Hay que reconocer que son palabras muy duras dirigidas a Dios. Pero es necesario tener el coraje de leer este libro, al que le dedicaremos más tiempo en las próximas cartas. Por ahora nos basta decir que el hecho de que un libro como este haya entrado en el canon de la Biblia hebrea dice mucho del pueblo elegido y del camino progresivo de la Revelación. Que Israel dejara abiertas las preguntas que las contradicciones de la vida le planteaban, era signo de que tenía a quién preguntar, es decir, partía de una certeza depositada en Dios que no excluía el grito: “¿por qué?”.

Permíteme que te copie esta cita de la obra Las religiones políticas, de Eric Voegelin, un maestro de la Filosofía Política de mediados del siglo pasado. Contiene una enseñanza que no debemos olvidar:

“A uno le viene a la mente una observación de Rudolf Höss, un comandante del campo de exterminio de Auschwitz. Cuando le preguntaron por qué no se negó a obedecer las órdenes para organizar las ejecuciones en masa, contestó: «En aquellos momentos no me permití pensar en ello: había recibido la orden y tenía que cumplirla (…). No creo que ni siquiera uno de los miles de oficiales de las SS pudiera haber permitido que un pensamiento como ese se le pasara por la cabeza. Algo así era simplemente imposible». Vemos tres grandes tipos para los que el preguntar humano se ha convertido en una práctica imposible: el hombre socialista (en el sentido de Marx), el hombre positivista (en el sentido de Comte) y el hombre nacionalsocialista”.
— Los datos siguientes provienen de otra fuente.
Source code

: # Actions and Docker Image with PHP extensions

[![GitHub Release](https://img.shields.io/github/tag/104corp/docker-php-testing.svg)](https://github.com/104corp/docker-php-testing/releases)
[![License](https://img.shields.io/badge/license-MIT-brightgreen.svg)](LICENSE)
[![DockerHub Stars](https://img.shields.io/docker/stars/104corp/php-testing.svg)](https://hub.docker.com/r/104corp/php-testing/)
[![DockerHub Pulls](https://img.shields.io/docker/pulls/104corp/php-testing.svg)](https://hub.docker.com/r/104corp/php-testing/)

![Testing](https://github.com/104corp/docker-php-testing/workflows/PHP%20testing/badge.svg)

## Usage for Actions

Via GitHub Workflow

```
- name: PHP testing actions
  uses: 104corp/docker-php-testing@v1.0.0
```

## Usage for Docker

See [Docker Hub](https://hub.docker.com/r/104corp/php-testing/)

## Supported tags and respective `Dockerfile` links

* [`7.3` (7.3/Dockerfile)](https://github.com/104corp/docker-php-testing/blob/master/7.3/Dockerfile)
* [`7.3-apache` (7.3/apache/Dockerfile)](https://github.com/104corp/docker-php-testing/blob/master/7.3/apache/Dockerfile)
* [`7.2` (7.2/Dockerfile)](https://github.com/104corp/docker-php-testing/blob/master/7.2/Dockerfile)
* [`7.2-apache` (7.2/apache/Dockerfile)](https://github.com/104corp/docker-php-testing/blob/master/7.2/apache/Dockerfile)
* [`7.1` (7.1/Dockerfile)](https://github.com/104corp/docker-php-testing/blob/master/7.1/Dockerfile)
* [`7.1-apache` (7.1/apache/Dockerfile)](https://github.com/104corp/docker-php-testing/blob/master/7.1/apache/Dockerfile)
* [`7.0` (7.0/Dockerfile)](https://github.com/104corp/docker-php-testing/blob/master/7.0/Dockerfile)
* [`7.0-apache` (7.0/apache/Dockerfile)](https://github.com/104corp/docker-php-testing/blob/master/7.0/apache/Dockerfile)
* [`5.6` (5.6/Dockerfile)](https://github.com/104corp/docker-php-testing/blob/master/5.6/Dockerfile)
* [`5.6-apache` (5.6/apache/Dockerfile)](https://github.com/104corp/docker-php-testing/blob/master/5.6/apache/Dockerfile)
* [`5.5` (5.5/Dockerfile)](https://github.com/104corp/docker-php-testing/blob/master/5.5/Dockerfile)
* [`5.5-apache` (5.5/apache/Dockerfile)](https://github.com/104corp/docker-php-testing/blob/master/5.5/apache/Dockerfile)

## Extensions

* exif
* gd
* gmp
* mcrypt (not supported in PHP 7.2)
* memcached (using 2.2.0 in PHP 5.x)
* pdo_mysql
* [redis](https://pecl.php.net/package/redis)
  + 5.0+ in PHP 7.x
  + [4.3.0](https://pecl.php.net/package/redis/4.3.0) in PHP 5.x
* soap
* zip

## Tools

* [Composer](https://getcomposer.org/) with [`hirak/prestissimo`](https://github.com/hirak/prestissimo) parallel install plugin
Querido Pascual, sería terrible que los creyentes engrosáramos la lista de los que no podemos preguntar “porque hemos recibido todas las respuestas con la Revelación”. Esta no es nuestra fe sino una deformación de la misma, que desgraciadamente a veces ha pasado por “catolicismo”. No dejes de preguntar y de preguntarte. Cuando un niño pequeño ya no pregunta es signo de que sus padres no han contestado a sus preguntas o las han evitado una y otra vez. O peor: signo de que no se fía de ellos… o no los tiene. ¡Pero tú tienes un padre!